Appraisal Rights Self-Quiz








Shareholders of X Co. have decided to sue for appraisal rights. The courts are now trying to determine a price for the shares that the shareholders decided not to sell. Such a trial is known as a determination of:
Choice 1 discounted cash flow.
Choice 2 fair market value.
Choice 3 shareholders' rights.
Choice 4 The Price is Right.
Under which of the following conditions are shareholders most likely to be entitled to appraisal rights?
Choice 1 a board resolution that eliminates the dividend rights of all shareholders.
Choice 2 the election of two board directors.
Choice 3 changing the location of the firm's offices.
Choice 4 changing the corporate letterhead.
Tim is a shareholder in Y Corp. He has decided that he would like to assert appraisal rights. Which of the following would pose a problem for his being able to assert those rights?
Choice 1 The transaction did not provide Y Corp. shareholders with the best deal.
Choice 2 Tim sent a letter to Y Corp's secretary prior to the shareholder meeting.
Choice 3 Tim voted for the transaction at the annual shareholder meeting.

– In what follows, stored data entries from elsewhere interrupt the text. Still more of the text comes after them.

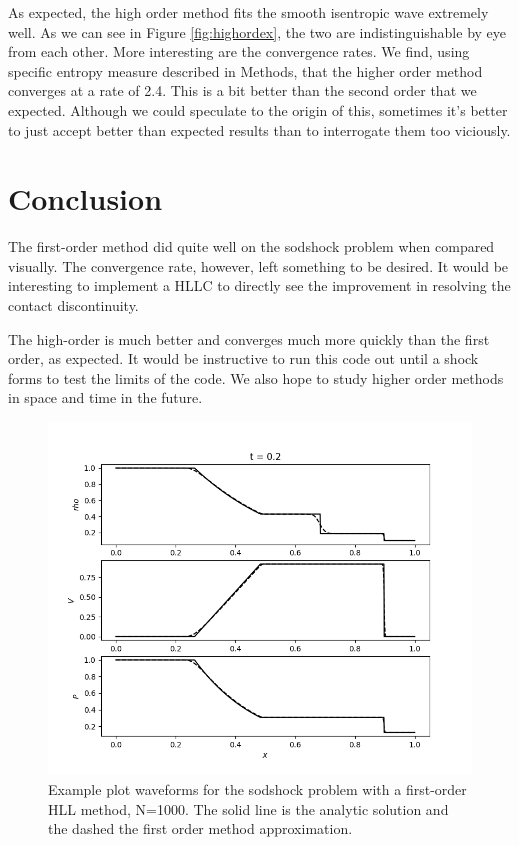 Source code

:\documentclass{article}
\begin{document}
As expected, the high order method fits the smooth isentropic wave extremely well. As we can see in Figure \ref{fig:highordex}, the two are indistinguishable by eye from each other. More interesting are the convergence rates. We find, using specific entropy measure described in Methods, that the higher order method converges at a rate of 2.4. This is a bit better than the second order that we expected. Although we could speculate to the origin of this, sometimes it's better to just accept better than expected results than to interrogate them too viciously. 


\section*{Conclusion}

The first-order method did quite well on the sodshock problem when compared visually. The convergence rate, however, left something to be desired. It would be interesting to implement a HLLC to directly see the improvement in resolving the contact discontinuity. 

The high-order is much better and converges much more quickly than the first order, as expected. It would be instructive to run this code out until a shock forms to test the limits of the code. We also hope to study higher order methods in space and time in the future. 


\begin{figure}[h]
    \includegraphics[width=\textwidth]{onedimex1000.png}
    \caption{Example plot waveforms for the sodshock problem with a first-order HLL method, N=1000. The solid line is the analytic solution and the dashed the first order method approximation. }
    \label{fig:onedimex}
\end{figure}
\end{document}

Choice 4 The acquiring firm is a former competitor of Y Corp.
A court has been asked to render a judgment as to the fair market value (FMV) of Z Corp. after a recent merger it conducted with another firm. In evaluating the value of the firm, which of the following items might the court take into consideration?
Choice 1 the market price of the consideration paid to the shareholders of Z Corp.
Choice 2 a history of the value of Z Corp's stock over the last ten years.
Choice 3 competing prices offered by other potential buyers in the transaction.
Choice 4 all of the above.
In constructing a discounted cash flow model of a company for appraisal / fair market valuation purposes, the researcher would look at which of the following items?
Choice 1 a history of the firm's operating cash flows over a period of time.
Choice 2 a projection of the firm's operating cash flows over a period of time.
Choice 3 a projection of the firm's terminal value at some point in the future.